Your task:
The result should be every line that contains the word "weakly", taken from the material.

Recorded data:
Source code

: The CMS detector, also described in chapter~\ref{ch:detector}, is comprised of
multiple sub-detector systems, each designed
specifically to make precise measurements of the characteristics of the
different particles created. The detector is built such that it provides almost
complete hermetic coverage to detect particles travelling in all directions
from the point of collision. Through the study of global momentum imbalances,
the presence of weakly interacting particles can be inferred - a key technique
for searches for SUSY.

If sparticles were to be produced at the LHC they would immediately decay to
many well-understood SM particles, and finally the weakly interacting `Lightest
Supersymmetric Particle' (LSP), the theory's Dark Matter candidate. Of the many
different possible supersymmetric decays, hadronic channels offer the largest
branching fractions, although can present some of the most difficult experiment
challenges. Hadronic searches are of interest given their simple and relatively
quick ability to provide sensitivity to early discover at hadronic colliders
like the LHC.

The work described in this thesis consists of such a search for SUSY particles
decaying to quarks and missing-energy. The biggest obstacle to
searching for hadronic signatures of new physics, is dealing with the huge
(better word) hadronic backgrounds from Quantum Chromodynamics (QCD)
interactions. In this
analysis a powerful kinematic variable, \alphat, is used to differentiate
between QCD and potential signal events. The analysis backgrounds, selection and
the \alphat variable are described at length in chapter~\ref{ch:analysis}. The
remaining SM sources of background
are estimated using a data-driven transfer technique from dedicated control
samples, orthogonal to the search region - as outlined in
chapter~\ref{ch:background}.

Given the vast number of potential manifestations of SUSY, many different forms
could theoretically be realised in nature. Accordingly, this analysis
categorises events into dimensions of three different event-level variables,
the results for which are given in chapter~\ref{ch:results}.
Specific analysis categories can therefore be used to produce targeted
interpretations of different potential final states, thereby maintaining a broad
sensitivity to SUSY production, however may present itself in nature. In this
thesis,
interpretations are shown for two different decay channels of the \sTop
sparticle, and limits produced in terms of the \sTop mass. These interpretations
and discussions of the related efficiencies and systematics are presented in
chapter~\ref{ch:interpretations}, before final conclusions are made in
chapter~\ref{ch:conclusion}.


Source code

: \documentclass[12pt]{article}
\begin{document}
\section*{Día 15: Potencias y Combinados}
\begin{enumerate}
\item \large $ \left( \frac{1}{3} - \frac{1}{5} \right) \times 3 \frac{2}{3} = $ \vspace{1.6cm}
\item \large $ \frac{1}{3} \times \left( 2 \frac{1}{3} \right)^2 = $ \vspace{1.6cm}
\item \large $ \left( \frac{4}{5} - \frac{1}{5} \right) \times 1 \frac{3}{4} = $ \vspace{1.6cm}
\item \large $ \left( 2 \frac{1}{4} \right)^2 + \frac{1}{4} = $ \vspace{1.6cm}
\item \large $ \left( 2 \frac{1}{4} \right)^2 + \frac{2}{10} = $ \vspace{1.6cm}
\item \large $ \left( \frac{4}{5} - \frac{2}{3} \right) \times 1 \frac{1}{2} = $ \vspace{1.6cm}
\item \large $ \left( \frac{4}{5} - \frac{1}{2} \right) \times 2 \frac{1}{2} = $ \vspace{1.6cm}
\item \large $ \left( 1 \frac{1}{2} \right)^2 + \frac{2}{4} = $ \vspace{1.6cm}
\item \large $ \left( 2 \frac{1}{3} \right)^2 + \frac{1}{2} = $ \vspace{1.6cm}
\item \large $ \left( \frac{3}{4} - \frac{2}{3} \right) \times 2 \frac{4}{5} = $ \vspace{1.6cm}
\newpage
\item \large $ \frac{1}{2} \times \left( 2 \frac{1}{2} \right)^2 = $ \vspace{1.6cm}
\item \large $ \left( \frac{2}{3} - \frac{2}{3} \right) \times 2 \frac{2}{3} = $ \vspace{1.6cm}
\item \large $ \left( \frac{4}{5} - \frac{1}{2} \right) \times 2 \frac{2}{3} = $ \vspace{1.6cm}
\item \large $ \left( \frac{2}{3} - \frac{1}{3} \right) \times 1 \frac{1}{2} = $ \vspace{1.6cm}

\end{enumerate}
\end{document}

Your solution:
the presence of weakly interacting particles can be inferred - a key technique
many well-understood SM particles, and finally the weakly interacting `Lightest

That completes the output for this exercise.